:: Task details ::
Leave the pictures out and reproduce all the entries word for word.

[Data entries]
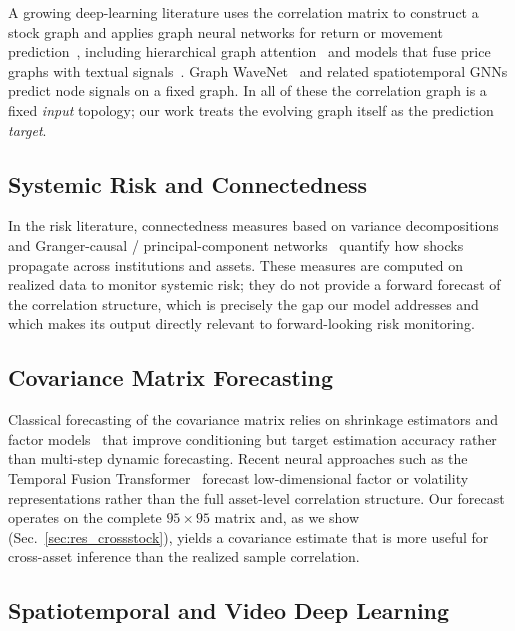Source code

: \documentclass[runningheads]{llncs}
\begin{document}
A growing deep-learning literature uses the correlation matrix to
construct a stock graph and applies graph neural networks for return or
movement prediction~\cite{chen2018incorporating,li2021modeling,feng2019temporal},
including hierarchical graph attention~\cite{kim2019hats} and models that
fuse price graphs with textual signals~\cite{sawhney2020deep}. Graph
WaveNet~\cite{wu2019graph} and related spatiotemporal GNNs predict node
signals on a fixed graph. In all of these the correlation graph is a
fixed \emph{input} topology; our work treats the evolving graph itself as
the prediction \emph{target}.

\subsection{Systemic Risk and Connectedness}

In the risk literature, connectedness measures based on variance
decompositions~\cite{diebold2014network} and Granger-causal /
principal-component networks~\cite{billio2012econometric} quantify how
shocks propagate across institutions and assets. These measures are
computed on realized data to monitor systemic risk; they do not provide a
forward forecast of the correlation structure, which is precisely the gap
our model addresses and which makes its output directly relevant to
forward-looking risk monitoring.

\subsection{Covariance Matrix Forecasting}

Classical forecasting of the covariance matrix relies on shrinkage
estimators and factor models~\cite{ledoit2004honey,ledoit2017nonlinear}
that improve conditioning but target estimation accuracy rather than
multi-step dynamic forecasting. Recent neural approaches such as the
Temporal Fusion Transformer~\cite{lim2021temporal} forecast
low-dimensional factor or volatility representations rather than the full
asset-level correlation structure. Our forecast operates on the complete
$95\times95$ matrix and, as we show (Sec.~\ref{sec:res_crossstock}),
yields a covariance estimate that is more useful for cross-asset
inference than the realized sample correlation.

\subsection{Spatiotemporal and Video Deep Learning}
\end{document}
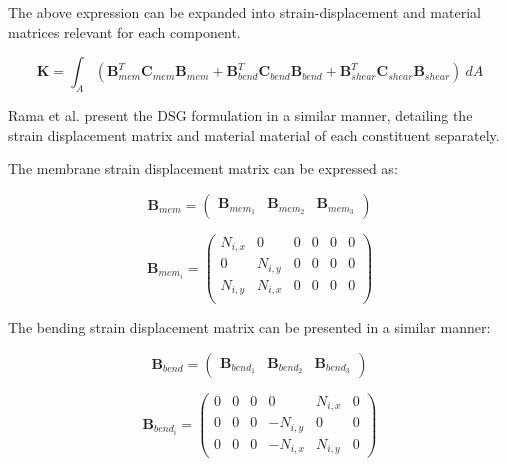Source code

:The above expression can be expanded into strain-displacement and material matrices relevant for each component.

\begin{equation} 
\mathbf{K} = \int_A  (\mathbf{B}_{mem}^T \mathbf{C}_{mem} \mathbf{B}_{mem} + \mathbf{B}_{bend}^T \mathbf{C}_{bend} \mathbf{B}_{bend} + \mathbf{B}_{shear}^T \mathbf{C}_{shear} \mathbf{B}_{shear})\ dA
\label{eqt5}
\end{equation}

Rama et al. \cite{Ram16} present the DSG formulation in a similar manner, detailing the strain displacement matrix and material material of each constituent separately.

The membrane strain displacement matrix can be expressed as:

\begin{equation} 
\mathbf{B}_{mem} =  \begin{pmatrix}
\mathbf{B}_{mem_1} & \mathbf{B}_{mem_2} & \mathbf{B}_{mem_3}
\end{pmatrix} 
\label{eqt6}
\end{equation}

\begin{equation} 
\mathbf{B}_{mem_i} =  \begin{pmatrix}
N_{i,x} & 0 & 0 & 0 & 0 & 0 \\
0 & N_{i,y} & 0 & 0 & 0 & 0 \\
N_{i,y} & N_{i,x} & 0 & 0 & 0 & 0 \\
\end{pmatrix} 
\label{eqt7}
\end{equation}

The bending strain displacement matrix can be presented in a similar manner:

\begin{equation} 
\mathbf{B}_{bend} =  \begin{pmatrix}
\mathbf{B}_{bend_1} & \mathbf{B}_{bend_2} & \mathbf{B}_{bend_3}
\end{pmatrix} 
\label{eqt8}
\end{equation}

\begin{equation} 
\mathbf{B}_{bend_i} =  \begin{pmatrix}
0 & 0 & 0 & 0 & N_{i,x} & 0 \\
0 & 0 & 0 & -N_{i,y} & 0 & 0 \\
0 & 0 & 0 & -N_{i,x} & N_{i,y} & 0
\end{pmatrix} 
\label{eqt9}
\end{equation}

:: Task solution ::
Source code

: \documentclass[runningheads]{llncs}
\begin{document}
A growing deep-learning literature uses the correlation matrix to
construct a stock graph and applies graph neural networks for return or
movement prediction~\cite{chen2018incorporating,li2021modeling,feng2019temporal},
including hierarchical graph attention~\cite{kim2019hats} and models that
fuse price graphs with textual signals~\cite{sawhney2020deep}. Graph
WaveNet~\cite{wu2019graph} and related spatiotemporal GNNs predict node
signals on a fixed graph. In all of these the correlation graph is a
fixed \emph{input} topology; our work treats the evolving graph itself as
the prediction \emph{target}.

\subsection{Systemic Risk and Connectedness}

In the risk literature, connectedness measures based on variance
decompositions~\cite{diebold2014network} and Granger-causal /
principal-component networks~\cite{billio2012econometric} quantify how
shocks propagate across institutions and assets. These measures are
computed on realized data to monitor systemic risk; they do not provide a
forward forecast of the correlation structure, which is precisely the gap
our model addresses and which makes its output directly relevant to
forward-looking risk monitoring.

\subsection{Covariance Matrix Forecasting}

Classical forecasting of the covariance matrix relies on shrinkage
estimators and factor models~\cite{ledoit2004honey,ledoit2017nonlinear}
that improve conditioning but target estimation accuracy rather than
multi-step dynamic forecasting. Recent neural approaches such as the
Temporal Fusion Transformer~\cite{lim2021temporal} forecast
low-dimensional factor or volatility representations rather than the full
asset-level correlation structure. Our forecast operates on the complete
$95\times95$ matrix and, as we show (Sec.~\ref{sec:res_crossstock}),
yields a covariance estimate that is more useful for cross-asset
inference than the realized sample correlation.

\subsection{Spatiotemporal and Video Deep Learning}
\end{document}
Source code

:The above expression can be expanded into strain-displacement and material matrices relevant for each component.

\begin{equation} 
\mathbf{K} = \int_A  (\mathbf{B}_{mem}^T \mathbf{C}_{mem} \mathbf{B}_{mem} + \mathbf{B}_{bend}^T \mathbf{C}_{bend} \mathbf{B}_{bend} + \mathbf{B}_{shear}^T \mathbf{C}_{shear} \mathbf{B}_{shear})\ dA
\label{eqt5}
\end{equation}

Rama et al. \cite{Ram16} present the DSG formulation in a similar manner, detailing the strain displacement matrix and material material of each constituent separately.

The membrane strain displacement matrix can be expressed as:

\begin{equation} 
\mathbf{B}_{mem} =  \begin{pmatrix}
\mathbf{B}_{mem_1} & \mathbf{B}_{mem_2} & \mathbf{B}_{mem_3}
\end{pmatrix} 
\label{eqt6}
\end{equation}

\begin{equation} 
\mathbf{B}_{mem_i} =  \begin{pmatrix}
N_{i,x} & 0 & 0 & 0 & 0 & 0 \\
0 & N_{i,y} & 0 & 0 & 0 & 0 \\
N_{i,y} & N_{i,x} & 0 & 0 & 0 & 0 \\
\end{pmatrix} 
\label{eqt7}
\end{equation}

The bending strain displacement matrix can be presented in a similar manner:

\begin{equation} 
\mathbf{B}_{bend} =  \begin{pmatrix}
\mathbf{B}_{bend_1} & \mathbf{B}_{bend_2} & \mathbf{B}_{bend_3}
\end{pmatrix} 
\label{eqt8}
\end{equation}

\begin{equation} 
\mathbf{B}_{bend_i} =  \begin{pmatrix}
0 & 0 & 0 & 0 & N_{i,x} & 0 \\
0 & 0 & 0 & -N_{i,y} & 0 & 0 \\
0 & 0 & 0 & -N_{i,x} & N_{i,y} & 0
\end{pmatrix} 
\label{eqt9}
\end{equation}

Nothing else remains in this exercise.